ElCaso.cat recoge que la investigación se prolongó durante varios meses. Después de que la policía difundiera imágenes de los sospechosos obtenidas por cámaras de videovigilancia, varios ciudadanos aseguraron reconocerlos y aportaron información decisiva para localizarlos.

Con los datos recibidos, los agentes pudieron identificar a los presuntos autores y establecer dispositivos de vigilancia para seguir sus movimientos. El primero de ellos, un joven de origen magrebí, fue arrestado el pasado 9 de marzo como supuesto responsable de un delito de robo con violencia. El segundo, de origen sudamericano, cayó el 5 de junio y, además de participar presuntamente en el atraco, está acusado de haber causado las graves lesiones al vigilante de seguridad. Tras comparecer ante la autoridad judicial, este último ingresó en prisión.

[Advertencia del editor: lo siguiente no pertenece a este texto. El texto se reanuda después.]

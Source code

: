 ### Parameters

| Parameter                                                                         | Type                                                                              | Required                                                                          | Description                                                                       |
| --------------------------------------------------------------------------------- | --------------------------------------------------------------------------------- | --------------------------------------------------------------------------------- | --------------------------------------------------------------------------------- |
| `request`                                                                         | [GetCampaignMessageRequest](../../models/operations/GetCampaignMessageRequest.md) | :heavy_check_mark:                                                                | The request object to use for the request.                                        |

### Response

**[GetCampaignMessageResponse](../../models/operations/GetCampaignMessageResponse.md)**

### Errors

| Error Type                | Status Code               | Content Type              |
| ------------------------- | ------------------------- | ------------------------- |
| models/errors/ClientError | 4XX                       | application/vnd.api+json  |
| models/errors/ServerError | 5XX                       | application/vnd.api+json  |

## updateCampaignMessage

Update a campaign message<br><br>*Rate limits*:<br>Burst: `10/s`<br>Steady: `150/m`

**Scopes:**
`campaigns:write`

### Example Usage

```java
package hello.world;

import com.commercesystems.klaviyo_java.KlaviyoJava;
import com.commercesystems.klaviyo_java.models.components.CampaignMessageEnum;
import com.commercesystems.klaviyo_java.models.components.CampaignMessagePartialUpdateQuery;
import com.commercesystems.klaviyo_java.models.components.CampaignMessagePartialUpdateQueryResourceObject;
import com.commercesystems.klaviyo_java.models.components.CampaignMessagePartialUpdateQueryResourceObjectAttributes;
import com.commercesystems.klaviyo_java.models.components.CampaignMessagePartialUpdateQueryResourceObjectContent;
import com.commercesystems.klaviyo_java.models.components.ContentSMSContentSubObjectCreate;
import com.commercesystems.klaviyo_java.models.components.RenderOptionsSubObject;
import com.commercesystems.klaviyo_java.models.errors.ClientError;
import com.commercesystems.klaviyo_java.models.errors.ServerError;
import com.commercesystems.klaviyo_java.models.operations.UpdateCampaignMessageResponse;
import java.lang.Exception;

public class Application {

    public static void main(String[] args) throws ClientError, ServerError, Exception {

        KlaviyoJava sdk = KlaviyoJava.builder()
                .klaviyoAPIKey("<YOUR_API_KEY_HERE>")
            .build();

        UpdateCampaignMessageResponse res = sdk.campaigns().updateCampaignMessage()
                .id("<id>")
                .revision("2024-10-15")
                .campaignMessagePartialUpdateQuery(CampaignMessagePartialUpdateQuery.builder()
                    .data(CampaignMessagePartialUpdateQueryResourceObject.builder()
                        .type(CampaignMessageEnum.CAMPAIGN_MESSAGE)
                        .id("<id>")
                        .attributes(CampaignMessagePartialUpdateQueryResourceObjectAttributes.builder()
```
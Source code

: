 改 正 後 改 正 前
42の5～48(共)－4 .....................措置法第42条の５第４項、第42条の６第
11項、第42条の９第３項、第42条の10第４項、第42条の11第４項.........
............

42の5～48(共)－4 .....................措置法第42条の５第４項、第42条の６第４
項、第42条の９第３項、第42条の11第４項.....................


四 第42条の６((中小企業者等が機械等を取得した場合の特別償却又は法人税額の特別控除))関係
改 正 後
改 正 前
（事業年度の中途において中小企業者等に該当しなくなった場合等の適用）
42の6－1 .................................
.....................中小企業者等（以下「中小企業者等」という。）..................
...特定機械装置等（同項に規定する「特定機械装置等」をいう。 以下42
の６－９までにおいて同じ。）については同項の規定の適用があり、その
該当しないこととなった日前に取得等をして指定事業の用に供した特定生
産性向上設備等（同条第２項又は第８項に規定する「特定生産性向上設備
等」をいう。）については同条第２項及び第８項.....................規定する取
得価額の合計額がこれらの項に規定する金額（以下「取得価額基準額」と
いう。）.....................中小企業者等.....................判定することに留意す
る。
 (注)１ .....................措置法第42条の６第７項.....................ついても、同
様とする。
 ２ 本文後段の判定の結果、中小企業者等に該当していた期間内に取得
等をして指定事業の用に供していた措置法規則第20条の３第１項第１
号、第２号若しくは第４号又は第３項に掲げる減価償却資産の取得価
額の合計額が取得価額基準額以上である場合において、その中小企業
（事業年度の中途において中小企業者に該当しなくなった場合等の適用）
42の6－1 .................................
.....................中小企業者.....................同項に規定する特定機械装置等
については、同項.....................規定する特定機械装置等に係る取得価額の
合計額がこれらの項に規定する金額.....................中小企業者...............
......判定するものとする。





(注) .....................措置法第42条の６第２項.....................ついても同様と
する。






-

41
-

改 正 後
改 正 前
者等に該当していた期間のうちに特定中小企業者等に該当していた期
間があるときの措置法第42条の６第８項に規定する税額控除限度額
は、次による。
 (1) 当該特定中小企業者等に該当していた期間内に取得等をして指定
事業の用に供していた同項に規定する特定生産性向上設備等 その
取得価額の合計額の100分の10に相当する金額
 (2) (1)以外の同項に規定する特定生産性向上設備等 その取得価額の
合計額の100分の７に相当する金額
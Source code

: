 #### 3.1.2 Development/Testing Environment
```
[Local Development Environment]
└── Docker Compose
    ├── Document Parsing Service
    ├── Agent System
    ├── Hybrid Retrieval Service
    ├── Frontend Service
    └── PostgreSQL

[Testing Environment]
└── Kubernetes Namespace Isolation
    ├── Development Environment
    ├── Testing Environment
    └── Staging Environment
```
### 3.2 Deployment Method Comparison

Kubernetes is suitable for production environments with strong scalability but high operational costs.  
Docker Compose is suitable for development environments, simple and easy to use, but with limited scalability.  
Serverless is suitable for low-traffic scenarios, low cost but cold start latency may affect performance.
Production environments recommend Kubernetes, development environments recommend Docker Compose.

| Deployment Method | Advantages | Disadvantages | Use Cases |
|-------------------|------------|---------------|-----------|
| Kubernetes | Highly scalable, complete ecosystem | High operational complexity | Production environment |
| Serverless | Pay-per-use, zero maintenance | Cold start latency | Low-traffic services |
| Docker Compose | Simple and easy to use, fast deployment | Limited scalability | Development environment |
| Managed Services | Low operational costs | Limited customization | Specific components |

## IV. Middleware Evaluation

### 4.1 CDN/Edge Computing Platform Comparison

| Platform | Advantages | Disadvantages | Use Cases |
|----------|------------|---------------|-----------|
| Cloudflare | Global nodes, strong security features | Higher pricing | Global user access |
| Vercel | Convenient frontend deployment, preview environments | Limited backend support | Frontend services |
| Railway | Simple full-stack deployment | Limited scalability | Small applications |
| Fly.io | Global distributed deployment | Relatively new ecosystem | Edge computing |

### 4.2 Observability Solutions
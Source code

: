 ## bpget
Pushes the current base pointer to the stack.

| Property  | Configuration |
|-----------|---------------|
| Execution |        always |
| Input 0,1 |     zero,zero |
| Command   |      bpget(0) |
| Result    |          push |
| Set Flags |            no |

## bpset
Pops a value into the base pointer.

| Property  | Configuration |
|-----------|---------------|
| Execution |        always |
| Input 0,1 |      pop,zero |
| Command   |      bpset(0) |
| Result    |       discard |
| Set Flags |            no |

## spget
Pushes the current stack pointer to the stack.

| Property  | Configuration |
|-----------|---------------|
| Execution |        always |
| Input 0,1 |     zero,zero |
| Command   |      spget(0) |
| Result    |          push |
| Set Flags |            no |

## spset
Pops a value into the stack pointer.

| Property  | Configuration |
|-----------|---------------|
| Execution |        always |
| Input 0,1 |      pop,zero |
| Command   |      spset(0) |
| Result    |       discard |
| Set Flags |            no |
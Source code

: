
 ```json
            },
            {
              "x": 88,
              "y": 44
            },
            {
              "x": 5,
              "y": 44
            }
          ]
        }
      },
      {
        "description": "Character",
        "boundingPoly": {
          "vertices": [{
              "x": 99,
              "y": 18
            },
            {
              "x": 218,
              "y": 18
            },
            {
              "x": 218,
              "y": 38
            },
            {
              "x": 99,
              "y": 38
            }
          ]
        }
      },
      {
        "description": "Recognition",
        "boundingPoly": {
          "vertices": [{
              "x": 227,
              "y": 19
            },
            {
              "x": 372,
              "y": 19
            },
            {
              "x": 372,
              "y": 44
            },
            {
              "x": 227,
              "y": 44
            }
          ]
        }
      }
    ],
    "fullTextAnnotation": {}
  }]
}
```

Los hechos se remontan a la madrugada del 24 de junio de 2025. Las víctimas, dos vigilantes de seguridad de Rodalies, regresaban a sus domicilios tras finalizar su jornada laboral cuando fueron sorprendidas por los agresores en las inmediaciones de la estación situada en la rambla Just Oliveres.

Según la investigación, los asaltantes les cerraron el paso y los intimidaron con un arma blanca de grandes dimensiones para obligarlos a entregar sus mochilas. Durante el robo, uno de los delincuentes atacó brutalmente a uno de los vigilantes, provocándole una herida de extrema gravedad en una mano que estuvo a punto de derivar en una amputación.

Tras consumar el atraco, los sospechosos escaparon atravesando las vías ferroviarias en dirección al barrio de Can Serra, logrando desaparecer sin dejar apenas rastro. Las únicas evidencias disponibles eran las grabaciones captadas por las cámaras de seguridad de la zona.

Conclusión: dos sensaciones: la impunidad crece... y la policía no puede con los delincuentes.